GOAL OF THE EXERCISE: Only lines holding the word "which" are needed; copy each of them from the material.
━━━━━━━━━━━━━━━━
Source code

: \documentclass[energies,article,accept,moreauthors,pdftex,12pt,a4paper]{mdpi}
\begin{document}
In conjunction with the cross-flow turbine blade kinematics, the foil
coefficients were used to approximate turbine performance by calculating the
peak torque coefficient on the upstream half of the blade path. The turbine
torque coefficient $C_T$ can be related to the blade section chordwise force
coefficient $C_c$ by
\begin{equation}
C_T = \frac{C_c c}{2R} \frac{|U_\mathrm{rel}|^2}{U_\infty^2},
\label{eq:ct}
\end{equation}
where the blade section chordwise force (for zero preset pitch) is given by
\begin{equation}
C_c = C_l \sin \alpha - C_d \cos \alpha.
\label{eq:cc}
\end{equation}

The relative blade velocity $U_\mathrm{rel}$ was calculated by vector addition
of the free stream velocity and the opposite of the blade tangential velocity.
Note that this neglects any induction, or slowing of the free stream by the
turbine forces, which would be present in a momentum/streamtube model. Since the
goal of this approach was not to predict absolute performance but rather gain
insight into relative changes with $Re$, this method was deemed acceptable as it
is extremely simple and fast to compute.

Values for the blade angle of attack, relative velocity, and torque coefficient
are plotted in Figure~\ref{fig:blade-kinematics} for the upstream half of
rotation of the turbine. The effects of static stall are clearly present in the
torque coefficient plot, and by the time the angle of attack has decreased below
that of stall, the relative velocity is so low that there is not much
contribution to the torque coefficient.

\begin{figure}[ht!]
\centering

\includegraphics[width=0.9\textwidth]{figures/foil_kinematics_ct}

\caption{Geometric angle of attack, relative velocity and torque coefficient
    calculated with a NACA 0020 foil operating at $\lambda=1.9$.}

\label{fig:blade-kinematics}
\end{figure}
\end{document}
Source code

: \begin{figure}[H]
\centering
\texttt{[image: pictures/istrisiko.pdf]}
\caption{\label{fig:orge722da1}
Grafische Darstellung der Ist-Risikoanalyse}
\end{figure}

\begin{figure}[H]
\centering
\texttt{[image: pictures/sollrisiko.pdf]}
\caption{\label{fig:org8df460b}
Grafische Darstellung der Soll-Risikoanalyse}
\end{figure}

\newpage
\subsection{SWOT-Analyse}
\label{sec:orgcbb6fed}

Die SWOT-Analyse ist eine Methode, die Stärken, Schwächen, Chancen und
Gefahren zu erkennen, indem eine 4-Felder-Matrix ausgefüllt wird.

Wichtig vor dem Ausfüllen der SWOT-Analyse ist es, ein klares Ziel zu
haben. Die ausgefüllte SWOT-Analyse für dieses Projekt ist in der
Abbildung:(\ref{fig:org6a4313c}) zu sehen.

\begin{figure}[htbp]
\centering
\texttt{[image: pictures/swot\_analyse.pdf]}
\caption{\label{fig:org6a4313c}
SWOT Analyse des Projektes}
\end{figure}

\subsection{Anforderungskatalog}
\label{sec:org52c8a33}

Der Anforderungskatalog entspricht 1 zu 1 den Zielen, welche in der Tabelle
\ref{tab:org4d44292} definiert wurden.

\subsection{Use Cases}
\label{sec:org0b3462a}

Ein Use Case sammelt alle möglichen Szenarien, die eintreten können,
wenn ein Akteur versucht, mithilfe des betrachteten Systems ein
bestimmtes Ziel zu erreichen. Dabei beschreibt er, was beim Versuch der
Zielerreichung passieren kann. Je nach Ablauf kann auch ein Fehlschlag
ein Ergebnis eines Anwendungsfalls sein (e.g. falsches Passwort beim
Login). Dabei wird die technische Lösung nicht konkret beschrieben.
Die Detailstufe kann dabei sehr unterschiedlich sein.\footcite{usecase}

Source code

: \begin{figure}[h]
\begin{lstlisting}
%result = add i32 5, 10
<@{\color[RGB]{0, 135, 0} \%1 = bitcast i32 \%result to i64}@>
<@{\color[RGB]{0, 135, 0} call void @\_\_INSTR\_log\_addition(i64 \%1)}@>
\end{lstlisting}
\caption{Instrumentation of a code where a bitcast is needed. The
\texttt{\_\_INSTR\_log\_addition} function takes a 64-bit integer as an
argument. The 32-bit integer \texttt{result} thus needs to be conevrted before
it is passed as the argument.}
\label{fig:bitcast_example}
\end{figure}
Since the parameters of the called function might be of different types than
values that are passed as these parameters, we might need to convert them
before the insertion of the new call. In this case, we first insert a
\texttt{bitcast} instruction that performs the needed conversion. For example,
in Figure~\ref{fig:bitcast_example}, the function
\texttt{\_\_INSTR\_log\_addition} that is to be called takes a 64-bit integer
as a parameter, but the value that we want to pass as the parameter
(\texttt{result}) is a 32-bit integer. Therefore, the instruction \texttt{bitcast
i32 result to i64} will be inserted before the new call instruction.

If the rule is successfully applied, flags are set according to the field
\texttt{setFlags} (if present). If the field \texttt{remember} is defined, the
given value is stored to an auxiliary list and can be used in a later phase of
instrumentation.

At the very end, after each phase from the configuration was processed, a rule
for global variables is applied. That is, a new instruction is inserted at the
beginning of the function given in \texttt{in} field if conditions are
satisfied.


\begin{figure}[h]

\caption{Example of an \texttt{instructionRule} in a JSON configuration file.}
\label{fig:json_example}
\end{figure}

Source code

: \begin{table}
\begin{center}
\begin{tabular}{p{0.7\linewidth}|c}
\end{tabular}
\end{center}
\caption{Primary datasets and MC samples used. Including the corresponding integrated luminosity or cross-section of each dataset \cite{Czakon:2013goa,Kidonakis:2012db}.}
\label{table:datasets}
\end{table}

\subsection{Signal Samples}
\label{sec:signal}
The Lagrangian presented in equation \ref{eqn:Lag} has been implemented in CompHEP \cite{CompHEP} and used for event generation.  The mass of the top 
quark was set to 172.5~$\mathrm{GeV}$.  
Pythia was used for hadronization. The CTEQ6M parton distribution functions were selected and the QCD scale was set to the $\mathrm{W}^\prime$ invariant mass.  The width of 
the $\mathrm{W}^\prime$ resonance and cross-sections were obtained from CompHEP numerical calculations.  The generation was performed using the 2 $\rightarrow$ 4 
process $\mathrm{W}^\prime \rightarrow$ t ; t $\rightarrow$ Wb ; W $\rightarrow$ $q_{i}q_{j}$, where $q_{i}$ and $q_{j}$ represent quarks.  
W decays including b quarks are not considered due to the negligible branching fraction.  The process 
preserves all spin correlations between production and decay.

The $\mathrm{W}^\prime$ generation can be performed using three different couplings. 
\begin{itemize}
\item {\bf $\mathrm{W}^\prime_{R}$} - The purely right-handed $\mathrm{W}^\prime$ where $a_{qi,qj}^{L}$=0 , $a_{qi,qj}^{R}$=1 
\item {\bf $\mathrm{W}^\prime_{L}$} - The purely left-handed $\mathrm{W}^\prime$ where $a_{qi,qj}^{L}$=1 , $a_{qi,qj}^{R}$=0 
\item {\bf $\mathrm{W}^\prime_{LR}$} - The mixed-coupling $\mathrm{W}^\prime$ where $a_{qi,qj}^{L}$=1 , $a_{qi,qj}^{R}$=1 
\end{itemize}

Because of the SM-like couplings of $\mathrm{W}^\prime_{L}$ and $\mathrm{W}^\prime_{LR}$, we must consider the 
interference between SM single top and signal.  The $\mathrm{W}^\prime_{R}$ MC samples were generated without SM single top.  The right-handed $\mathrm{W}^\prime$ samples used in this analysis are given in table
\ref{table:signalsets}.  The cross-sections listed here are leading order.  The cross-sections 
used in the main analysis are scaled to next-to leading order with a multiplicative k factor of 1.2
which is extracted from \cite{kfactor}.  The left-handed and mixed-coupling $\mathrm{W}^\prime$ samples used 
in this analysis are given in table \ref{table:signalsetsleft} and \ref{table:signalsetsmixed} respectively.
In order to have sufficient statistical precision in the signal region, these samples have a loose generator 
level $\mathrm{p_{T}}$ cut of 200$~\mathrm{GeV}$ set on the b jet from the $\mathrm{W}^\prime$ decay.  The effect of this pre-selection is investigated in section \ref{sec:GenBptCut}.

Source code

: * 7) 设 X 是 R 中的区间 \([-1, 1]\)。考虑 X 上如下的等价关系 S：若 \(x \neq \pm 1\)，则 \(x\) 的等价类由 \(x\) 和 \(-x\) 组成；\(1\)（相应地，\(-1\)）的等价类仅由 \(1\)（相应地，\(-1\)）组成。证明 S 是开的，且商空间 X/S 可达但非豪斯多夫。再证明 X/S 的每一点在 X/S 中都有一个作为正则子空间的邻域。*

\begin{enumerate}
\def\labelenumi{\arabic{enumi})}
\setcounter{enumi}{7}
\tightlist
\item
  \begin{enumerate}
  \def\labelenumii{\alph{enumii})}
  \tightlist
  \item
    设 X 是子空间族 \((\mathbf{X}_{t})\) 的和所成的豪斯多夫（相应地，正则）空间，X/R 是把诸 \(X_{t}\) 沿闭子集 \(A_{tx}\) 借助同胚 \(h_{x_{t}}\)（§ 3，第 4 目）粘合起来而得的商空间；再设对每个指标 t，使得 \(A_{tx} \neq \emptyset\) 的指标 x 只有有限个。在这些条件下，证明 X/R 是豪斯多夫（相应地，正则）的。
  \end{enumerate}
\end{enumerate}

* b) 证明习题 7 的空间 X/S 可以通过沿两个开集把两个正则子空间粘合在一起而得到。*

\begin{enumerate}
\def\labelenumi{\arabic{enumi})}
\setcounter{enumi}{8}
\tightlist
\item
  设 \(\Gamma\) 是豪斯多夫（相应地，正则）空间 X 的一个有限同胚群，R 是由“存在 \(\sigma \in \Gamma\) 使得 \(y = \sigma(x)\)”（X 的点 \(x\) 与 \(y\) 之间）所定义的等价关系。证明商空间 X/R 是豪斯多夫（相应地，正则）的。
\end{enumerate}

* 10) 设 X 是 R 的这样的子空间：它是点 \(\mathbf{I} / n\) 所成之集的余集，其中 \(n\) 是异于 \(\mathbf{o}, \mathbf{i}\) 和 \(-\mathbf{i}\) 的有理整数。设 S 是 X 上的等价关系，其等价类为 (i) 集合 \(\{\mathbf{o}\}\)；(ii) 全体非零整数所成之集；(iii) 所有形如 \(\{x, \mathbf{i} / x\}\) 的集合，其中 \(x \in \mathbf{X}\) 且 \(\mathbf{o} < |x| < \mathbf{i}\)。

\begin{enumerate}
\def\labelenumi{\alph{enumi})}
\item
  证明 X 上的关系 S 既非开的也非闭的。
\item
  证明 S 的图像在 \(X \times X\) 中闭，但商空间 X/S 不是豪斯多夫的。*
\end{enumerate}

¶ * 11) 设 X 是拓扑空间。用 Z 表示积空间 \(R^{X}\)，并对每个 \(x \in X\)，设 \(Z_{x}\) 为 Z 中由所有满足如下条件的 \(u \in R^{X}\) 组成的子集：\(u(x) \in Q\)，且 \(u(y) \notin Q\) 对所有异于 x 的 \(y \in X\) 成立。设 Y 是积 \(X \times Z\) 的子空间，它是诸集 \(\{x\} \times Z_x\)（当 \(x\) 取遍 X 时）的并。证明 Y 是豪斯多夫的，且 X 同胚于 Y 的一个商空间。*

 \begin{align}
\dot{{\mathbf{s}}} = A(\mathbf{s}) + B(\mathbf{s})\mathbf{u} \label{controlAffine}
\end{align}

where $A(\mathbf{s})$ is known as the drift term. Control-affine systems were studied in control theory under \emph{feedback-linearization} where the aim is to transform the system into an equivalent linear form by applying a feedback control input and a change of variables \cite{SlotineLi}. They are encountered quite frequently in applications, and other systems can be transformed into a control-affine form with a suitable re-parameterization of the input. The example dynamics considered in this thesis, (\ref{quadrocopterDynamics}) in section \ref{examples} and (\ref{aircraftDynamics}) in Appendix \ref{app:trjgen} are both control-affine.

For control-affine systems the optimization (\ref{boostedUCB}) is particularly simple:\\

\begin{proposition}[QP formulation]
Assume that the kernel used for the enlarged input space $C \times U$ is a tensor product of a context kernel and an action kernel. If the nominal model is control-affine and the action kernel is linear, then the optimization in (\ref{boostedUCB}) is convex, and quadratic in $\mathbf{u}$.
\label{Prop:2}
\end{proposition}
━━━━━━━━━━━━━━━━
TASK SOLUTION:
turbine forces, which would be present in a momentum/streamtube model. Since the
which is extracted from \cite{kfactor}.  The left-handed and mixed-coupling $\mathrm{W}^\prime$ samples used 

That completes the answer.